=== Work item ===
Images are not part of the copy; transcribe all the data exactly.
Content starts
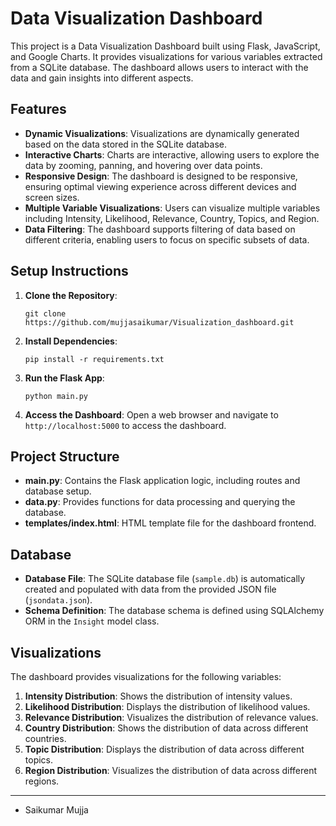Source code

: 
# Data Visualization Dashboard

This project is a Data Visualization Dashboard built using Flask, JavaScript, and Google Charts. It provides visualizations for various variables extracted from a SQLite database. The dashboard allows users to interact with the data and gain insights into different aspects.

## Features

- **Dynamic Visualizations**: Visualizations are dynamically generated based on the data stored in the SQLite database.
- **Interactive Charts**: Charts are interactive, allowing users to explore the data by zooming, panning, and hovering over data points.
- **Responsive Design**: The dashboard is designed to be responsive, ensuring optimal viewing experience across different devices and screen sizes.
- **Multiple Variable Visualizations**: Users can visualize multiple variables including Intensity, Likelihood, Relevance, Country, Topics, and Region.
- **Data Filtering**: The dashboard supports filtering of data based on different criteria, enabling users to focus on specific subsets of data.

## Setup Instructions

1. **Clone the Repository**:
   ```
   git clone https://github.com/mujjasaikumar/Visualization_dashboard.git
   ```

2. **Install Dependencies**:
   ```
   pip install -r requirements.txt
   ```

3. **Run the Flask App**:
   ```
   python main.py
   ```

4. **Access the Dashboard**:
   Open a web browser and navigate to `http://localhost:5000` to access the dashboard.

## Project Structure

- **main.py**: Contains the Flask application logic, including routes and database setup.
- **data.py**: Provides functions for data processing and querying the database.
- **templates/index.html**: HTML template file for the dashboard frontend.

## Database

- **Database File**: The SQLite database file (`sample.db`) is automatically created and populated with data from the provided JSON file (`jsondata.json`).
- **Schema Definition**: The database schema is defined using SQLAlchemy ORM in the `Insight` model class.

## Visualizations

The dashboard provides visualizations for the following variables:

1. **Intensity Distribution**: Shows the distribution of intensity values.
2. **Likelihood Distribution**: Displays the distribution of likelihood values.
3. **Relevance Distribution**: Visualizes the distribution of relevance values.
4. **Country Distribution**: Shows the distribution of data across different countries.
5. **Topic Distribution**: Displays the distribution of data across different topics.
6. **Region Distribution**: Visualizes the distribution of data across different regions.

---
- Saikumar Mujja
Content ends
=== Solved problem ===
Source code

: 
# Data Visualization Dashboard

This project is a Data Visualization Dashboard built using Flask, JavaScript, and Google Charts. It provides visualizations for various variables extracted from a SQLite database. The dashboard allows users to interact with the data and gain insights into different aspects.

## Features

- **Dynamic Visualizations**: Visualizations are dynamically generated based on the data stored in the SQLite database.
- **Interactive Charts**: Charts are interactive, allowing users to explore the data by zooming, panning, and hovering over data points.
- **Responsive Design**: The dashboard is designed to be responsive, ensuring optimal viewing experience across different devices and screen sizes.
- **Multiple Variable Visualizations**: Users can visualize multiple variables including Intensity, Likelihood, Relevance, Country, Topics, and Region.
- **Data Filtering**: The dashboard supports filtering of data based on different criteria, enabling users to focus on specific subsets of data.

## Setup Instructions

1. **Clone the Repository**:
   ```
   git clone https://github.com/mujjasaikumar/Visualization_dashboard.git
   ```

2. **Install Dependencies**:
   ```
   pip install -r requirements.txt
   ```

3. **Run the Flask App**:
   ```
   python main.py
   ```

4. **Access the Dashboard**:
   Open a web browser and navigate to `http://localhost:5000` to access the dashboard.

## Project Structure

- **main.py**: Contains the Flask application logic, including routes and database setup.
- **data.py**: Provides functions for data processing and querying the database.
- **templates/index.html**: HTML template file for the dashboard frontend.

## Database

- **Database File**: The SQLite database file (`sample.db`) is automatically created and populated with data from the provided JSON file (`jsondata.json`).
- **Schema Definition**: The database schema is defined using SQLAlchemy ORM in the `Insight` model class.

## Visualizations

The dashboard provides visualizations for the following variables:

1. **Intensity Distribution**: Shows the distribution of intensity values.
2. **Likelihood Distribution**: Displays the distribution of likelihood values.
3. **Relevance Distribution**: Visualizes the distribution of relevance values.
4. **Country Distribution**: Shows the distribution of data across different countries.
5. **Topic Distribution**: Displays the distribution of data across different topics.
6. **Region Distribution**: Visualizes the distribution of data across different regions.

---
- Saikumar Mujja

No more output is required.